Problem description:
Scan the entries for lines with the word "FusedLasso", then copy those lines.

[Records from a collection]
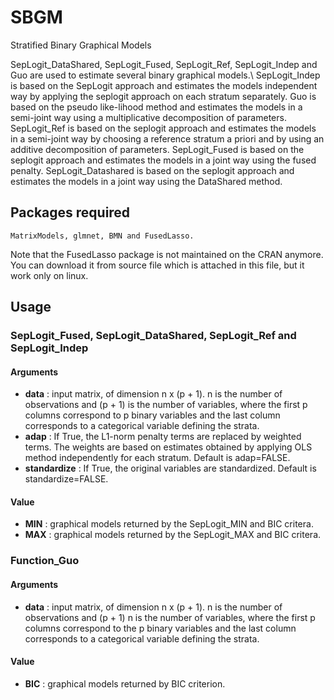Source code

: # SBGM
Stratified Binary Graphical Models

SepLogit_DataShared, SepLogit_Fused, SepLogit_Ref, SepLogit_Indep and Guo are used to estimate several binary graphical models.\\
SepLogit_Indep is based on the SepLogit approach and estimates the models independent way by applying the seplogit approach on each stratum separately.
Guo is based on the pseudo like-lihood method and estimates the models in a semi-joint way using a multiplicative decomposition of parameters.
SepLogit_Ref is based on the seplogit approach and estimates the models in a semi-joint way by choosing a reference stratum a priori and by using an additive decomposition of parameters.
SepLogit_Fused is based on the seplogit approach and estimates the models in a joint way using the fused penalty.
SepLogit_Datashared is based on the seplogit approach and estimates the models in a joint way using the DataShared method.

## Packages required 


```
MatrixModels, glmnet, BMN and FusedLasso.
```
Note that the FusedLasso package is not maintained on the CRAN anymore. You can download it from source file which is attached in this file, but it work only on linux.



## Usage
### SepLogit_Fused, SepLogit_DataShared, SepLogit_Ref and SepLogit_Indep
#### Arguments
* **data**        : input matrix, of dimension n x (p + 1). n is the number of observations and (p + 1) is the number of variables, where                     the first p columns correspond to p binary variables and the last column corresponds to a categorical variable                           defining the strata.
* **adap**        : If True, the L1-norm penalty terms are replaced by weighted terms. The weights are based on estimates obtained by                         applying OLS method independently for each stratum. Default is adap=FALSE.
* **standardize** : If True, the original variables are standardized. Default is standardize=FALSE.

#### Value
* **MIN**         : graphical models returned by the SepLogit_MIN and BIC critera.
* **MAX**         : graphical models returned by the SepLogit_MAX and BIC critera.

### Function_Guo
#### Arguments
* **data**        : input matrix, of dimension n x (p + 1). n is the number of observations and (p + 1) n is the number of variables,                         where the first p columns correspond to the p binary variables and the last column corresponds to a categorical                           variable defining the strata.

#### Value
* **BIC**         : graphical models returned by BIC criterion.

---

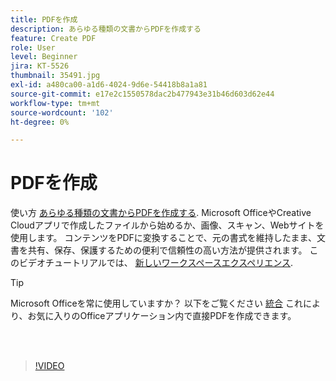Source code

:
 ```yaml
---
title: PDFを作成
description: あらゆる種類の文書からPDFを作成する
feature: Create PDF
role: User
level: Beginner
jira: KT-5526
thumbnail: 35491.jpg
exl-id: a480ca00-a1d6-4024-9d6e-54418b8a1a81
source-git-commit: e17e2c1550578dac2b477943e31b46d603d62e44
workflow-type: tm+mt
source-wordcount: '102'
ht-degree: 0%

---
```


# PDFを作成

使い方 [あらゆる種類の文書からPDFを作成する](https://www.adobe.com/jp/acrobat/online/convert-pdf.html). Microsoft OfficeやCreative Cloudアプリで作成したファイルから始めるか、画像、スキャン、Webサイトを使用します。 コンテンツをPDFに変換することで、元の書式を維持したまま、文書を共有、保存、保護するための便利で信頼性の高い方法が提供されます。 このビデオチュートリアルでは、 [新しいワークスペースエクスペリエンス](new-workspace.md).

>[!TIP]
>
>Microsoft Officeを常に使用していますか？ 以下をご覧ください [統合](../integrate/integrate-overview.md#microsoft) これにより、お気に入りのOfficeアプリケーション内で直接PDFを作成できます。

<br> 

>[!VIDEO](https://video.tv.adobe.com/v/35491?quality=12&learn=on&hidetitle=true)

Your solution:
MatrixModels, glmnet, BMN and FusedLasso.
Note that the FusedLasso package is not maintained on the CRAN anymore. You can download it from source file which is attached in this file, but it work only on linux.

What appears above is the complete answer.